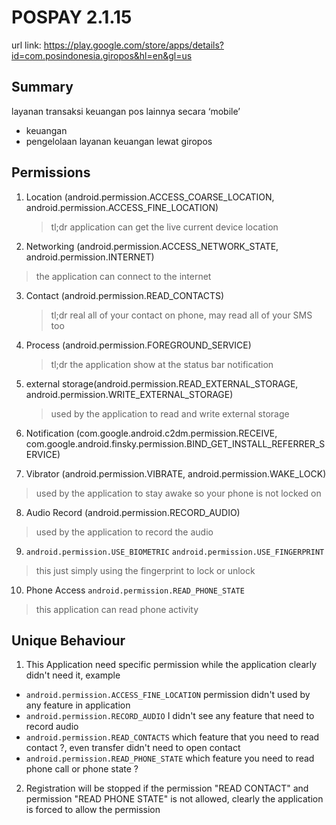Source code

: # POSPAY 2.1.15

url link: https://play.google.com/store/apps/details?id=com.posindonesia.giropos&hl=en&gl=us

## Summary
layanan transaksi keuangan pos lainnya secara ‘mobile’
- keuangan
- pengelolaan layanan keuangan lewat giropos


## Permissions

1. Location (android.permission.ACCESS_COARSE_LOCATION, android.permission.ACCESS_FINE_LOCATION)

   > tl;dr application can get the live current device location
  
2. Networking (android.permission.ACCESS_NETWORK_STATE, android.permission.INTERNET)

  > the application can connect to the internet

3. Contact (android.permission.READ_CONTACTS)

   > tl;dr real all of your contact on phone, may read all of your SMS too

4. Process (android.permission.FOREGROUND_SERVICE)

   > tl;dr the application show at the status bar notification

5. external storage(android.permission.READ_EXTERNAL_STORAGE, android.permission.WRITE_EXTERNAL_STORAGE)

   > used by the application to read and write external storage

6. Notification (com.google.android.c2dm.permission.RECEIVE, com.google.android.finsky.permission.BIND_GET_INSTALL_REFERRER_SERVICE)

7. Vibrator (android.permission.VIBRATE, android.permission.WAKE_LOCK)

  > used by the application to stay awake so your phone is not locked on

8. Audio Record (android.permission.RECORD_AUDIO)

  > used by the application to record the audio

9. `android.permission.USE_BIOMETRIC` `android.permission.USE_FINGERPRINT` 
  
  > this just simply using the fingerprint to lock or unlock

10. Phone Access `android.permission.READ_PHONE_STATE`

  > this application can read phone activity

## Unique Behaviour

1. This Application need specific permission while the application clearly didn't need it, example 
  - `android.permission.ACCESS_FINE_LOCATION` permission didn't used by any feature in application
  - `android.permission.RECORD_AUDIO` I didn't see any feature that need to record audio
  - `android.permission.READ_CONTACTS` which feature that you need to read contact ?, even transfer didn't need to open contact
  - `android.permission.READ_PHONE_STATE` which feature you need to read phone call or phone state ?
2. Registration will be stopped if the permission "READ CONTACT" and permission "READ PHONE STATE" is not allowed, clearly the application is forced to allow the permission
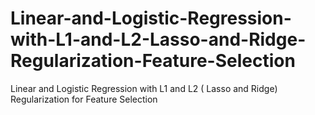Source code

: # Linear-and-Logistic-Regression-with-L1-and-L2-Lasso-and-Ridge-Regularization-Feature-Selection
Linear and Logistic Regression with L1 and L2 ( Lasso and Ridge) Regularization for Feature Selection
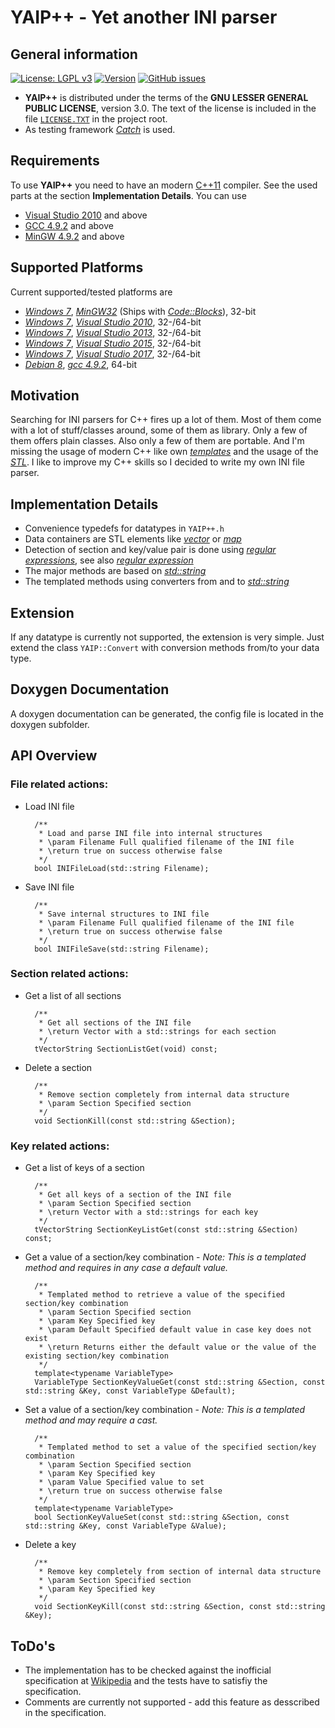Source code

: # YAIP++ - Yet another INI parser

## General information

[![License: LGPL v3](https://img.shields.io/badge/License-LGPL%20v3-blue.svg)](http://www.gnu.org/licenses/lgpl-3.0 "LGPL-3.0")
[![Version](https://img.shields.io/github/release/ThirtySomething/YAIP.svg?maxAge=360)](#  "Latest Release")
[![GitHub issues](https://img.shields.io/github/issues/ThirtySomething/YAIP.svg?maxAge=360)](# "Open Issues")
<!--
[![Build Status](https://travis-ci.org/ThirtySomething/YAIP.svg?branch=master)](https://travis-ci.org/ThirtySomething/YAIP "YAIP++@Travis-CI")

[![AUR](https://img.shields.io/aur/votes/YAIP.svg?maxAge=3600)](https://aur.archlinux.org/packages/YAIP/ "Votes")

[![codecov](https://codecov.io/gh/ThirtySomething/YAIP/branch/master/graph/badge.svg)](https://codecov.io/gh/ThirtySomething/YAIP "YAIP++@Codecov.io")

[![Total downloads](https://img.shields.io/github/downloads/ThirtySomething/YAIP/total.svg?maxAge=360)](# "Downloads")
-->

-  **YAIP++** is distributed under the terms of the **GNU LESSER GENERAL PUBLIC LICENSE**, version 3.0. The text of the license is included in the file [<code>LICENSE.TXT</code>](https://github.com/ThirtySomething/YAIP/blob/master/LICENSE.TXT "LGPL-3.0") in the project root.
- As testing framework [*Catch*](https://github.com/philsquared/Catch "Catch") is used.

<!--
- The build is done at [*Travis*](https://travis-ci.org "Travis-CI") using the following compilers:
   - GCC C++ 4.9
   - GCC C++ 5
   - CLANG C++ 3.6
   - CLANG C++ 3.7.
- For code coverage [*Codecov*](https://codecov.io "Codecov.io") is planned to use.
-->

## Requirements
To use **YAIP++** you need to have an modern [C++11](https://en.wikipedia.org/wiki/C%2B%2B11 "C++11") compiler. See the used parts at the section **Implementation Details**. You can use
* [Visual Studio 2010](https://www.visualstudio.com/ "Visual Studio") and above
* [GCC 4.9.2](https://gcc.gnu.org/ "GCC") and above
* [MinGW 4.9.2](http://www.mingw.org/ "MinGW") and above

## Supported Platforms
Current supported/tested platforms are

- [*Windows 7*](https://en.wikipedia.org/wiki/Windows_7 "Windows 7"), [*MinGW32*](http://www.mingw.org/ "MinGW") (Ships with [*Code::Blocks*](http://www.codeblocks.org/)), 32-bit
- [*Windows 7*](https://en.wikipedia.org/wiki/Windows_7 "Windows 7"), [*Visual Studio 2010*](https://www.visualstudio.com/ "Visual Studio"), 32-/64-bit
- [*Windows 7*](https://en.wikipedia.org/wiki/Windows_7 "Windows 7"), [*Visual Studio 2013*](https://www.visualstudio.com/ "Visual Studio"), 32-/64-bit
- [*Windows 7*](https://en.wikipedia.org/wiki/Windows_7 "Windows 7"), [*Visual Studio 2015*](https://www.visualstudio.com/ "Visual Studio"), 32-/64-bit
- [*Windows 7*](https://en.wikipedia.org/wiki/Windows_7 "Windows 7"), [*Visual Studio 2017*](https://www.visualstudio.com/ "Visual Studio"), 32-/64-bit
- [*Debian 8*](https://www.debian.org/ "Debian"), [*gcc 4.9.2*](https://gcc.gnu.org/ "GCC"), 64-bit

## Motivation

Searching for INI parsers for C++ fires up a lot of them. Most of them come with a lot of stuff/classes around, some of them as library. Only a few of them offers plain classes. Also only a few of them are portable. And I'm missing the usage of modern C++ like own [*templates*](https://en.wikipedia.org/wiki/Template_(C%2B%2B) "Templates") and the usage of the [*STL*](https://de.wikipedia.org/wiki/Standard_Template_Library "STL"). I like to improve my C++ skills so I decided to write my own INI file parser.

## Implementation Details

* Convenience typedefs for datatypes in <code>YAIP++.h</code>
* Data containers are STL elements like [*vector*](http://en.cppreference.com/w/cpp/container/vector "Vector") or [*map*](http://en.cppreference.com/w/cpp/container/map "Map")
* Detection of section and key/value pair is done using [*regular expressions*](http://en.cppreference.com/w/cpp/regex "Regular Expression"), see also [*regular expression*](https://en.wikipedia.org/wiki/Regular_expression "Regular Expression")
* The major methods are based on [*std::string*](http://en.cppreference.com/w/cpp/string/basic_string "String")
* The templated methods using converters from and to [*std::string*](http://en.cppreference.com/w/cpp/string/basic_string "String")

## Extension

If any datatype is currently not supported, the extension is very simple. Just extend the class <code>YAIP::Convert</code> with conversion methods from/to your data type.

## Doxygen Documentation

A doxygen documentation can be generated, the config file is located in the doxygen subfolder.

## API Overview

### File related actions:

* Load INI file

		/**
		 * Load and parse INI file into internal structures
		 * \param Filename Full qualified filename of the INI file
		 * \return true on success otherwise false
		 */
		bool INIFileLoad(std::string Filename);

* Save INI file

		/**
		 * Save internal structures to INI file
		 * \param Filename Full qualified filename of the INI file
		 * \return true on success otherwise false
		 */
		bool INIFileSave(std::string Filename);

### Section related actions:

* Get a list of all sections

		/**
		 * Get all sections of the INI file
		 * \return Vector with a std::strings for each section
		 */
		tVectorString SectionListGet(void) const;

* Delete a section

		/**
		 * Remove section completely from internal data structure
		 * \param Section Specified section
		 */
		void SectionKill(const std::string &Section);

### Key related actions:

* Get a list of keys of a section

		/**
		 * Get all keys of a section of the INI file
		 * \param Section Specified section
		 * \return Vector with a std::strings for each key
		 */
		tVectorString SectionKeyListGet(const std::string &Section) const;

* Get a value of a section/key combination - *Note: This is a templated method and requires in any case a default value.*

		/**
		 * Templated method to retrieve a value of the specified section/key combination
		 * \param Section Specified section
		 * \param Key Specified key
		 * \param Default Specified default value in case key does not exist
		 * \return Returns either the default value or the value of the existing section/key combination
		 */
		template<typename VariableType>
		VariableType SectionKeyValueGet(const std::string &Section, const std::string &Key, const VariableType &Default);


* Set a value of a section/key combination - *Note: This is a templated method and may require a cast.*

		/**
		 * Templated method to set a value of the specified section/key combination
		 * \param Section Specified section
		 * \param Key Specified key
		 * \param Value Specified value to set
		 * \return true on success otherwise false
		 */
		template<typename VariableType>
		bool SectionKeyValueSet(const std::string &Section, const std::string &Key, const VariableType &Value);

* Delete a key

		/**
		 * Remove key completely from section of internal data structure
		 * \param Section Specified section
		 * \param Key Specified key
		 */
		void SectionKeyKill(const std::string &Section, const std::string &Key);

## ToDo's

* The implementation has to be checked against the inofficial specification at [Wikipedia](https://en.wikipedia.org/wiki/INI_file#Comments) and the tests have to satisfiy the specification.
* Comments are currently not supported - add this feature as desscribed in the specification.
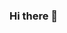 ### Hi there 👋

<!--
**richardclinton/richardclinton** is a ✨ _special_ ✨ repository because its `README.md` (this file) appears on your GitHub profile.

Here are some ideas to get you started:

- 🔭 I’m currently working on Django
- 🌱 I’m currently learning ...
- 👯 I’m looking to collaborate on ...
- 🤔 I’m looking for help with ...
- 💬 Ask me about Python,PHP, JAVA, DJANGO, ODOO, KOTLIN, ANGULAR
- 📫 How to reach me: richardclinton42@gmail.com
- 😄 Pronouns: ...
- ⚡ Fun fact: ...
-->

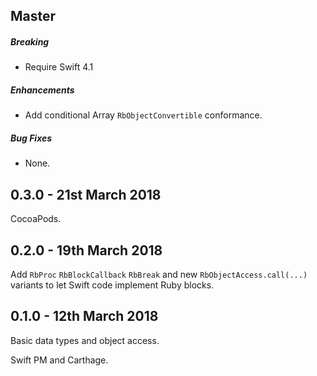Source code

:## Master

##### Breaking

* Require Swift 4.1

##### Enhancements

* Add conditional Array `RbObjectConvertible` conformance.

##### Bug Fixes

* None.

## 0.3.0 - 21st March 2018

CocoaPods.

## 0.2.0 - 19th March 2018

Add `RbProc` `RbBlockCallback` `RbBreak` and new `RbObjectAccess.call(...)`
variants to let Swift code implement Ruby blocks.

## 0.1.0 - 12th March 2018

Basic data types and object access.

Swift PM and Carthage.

§ **Task goal**
Reproduce each line from the listing above that includes the word "specification".

§ **Solution to this problem**
* The implementation has to be checked against the inofficial specification at [Wikipedia](https://en.wikipedia.org/wiki/INI_file#Comments) and the tests have to satisfiy the specification.
* Comments are currently not supported - add this feature as desscribed in the specification.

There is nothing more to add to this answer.